Même lorsque de tels services sont disponibles, y recourir peut-être
synonyme de ruine financière pour des millions de personnes.
Non seulement ces disparités nuisent à la santé de personnes, de familles
et de communautés, mais elles sapent aussi la sécurité et la croissance
économique mondiales.
C’est la raison pour laquelle l’UE a contribué à hauteur de
102 millions d’euros au partenariat avec l’OMS sur la couverture de santé
universelle, qui soutient le renforcement des systèmes de santé de
115 pays répartis entre l’Afrique, les Caraïbes, le Pacifique, l’Europe
orientale, l’Asie centrale et l’Asie du sud-est.
Dans le monde, quelque sept mille cinq cents milliards de dollars sont
consacrés chaque année aux dépenses de santé, soit près de 10 % du PIB
mondial.
Bien trop de pays consacrent toutefois une bien trop grande part de leur
budget de santé à la gestion des maladies dans les hôpitaux, où les coûts sont
plus élevés et les résultats souvent moins bons, au lieu de promouvoir la santé
et de faire de la prévention au niveau des soins de santé primaires.
Tôt ou tard, la pandémie de COVID-19 finira par s’estomper, mais il ne
saurait être question de reprendre nos vieilles habitudes.

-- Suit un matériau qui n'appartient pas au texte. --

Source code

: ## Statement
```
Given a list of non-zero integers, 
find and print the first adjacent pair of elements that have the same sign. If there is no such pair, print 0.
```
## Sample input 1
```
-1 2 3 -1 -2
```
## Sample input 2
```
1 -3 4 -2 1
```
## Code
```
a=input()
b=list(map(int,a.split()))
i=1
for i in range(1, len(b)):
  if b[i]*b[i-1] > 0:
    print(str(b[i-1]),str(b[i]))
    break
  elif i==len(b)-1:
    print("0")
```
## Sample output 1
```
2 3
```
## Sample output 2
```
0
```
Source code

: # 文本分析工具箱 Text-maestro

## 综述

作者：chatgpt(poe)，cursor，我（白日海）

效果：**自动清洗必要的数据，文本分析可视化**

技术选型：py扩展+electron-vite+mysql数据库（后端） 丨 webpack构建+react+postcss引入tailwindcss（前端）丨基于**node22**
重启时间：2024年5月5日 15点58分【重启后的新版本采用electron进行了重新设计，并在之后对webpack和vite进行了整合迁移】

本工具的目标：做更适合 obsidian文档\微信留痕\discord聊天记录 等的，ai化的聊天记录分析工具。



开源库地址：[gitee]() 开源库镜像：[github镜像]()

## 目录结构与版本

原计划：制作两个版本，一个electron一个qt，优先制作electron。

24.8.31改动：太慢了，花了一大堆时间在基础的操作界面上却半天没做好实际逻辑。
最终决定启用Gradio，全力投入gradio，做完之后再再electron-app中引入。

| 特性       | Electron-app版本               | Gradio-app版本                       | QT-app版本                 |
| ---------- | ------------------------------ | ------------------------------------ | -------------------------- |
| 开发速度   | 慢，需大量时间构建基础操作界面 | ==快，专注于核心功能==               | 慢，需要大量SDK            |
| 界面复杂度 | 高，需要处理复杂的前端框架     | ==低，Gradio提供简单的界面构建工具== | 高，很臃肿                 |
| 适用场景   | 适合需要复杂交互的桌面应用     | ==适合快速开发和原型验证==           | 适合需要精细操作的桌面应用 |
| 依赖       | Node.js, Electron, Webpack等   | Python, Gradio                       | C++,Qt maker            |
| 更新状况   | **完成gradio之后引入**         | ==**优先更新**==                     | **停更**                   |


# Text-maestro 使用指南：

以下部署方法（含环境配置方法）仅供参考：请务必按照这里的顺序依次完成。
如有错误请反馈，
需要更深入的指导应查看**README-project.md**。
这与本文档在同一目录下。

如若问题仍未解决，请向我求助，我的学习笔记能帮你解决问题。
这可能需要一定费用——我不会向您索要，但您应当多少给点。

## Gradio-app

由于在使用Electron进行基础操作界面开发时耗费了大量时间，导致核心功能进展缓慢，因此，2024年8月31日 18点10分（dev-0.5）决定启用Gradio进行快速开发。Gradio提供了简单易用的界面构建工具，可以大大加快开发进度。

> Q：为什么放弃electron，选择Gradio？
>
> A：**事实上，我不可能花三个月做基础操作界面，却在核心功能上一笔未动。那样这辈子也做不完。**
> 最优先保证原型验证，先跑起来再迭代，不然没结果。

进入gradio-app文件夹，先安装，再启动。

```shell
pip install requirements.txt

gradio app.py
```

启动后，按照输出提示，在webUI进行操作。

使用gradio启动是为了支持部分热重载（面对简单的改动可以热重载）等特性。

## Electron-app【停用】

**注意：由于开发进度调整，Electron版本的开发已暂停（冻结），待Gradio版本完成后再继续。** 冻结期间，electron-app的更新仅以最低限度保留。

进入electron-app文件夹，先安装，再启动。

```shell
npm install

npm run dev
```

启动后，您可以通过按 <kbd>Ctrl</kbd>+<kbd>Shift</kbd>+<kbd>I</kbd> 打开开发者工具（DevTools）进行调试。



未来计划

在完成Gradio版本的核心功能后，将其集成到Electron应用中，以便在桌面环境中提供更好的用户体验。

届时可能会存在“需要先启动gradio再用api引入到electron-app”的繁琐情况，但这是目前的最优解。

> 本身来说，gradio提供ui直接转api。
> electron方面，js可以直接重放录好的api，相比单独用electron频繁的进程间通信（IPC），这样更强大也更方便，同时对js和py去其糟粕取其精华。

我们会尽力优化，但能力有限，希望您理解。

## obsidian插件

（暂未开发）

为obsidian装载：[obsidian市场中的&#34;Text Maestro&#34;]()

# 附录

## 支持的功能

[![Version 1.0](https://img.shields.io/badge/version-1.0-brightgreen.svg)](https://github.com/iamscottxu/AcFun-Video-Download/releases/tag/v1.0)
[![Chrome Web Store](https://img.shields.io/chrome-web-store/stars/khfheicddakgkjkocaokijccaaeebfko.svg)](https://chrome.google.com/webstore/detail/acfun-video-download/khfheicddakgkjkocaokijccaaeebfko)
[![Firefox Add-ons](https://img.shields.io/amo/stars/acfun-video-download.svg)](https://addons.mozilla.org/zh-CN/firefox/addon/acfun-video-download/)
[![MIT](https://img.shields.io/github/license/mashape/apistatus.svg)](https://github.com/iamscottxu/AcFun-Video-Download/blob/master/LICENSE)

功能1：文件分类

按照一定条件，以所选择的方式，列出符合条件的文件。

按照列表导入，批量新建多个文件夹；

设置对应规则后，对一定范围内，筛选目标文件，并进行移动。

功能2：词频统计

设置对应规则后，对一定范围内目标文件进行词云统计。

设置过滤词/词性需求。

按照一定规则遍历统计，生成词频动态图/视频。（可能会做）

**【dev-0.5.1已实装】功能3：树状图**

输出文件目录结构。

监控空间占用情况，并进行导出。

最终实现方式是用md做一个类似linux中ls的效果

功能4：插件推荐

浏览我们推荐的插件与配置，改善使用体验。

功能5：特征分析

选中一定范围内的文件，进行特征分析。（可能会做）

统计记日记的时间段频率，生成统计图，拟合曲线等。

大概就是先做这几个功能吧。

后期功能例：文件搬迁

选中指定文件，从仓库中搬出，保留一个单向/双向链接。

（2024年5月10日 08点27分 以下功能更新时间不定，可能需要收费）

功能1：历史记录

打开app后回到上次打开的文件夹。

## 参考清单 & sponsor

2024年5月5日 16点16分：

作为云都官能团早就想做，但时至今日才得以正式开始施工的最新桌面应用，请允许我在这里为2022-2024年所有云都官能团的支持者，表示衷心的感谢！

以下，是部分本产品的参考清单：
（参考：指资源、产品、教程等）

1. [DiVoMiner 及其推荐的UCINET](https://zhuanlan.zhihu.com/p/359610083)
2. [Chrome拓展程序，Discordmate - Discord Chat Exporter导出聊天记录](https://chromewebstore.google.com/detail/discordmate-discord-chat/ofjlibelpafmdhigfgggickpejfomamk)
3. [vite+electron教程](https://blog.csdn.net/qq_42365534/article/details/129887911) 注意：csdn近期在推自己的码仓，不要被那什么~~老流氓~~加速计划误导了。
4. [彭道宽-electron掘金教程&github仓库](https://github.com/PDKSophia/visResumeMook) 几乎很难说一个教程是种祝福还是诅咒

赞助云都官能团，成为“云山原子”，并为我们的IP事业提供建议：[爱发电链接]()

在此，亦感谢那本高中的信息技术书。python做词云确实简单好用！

À l’heure où nous déployons moult efforts dans le cadre de notre riposte à
cette pandémie, il importe que nous nous préparions aussi à la suivante.
L’occasion nous est à présent offerte de lancer les bases de systèmes de santé
résilients à travers le monde.
Investir dans le renforcement des infrastructures de santé et dans du
personnel de santé est l’unique moyen d’éviter de futures crises sanitaires
mondiales comme celle que nous connaissons aujourd’hui.
S’il est un enseignement à tirer de cette pandémie de COVID-19, ce doit
être qu’investir maintenant dans la santé permettra de sauver des vies demain.
L’histoire nous jugera non seulement à l’aune de notre capacité à surmonter
cette pandémie, mais aussi des leçons que nous en aurons tirées et des mesures
que nous aurons prises, une fois la crise terminée.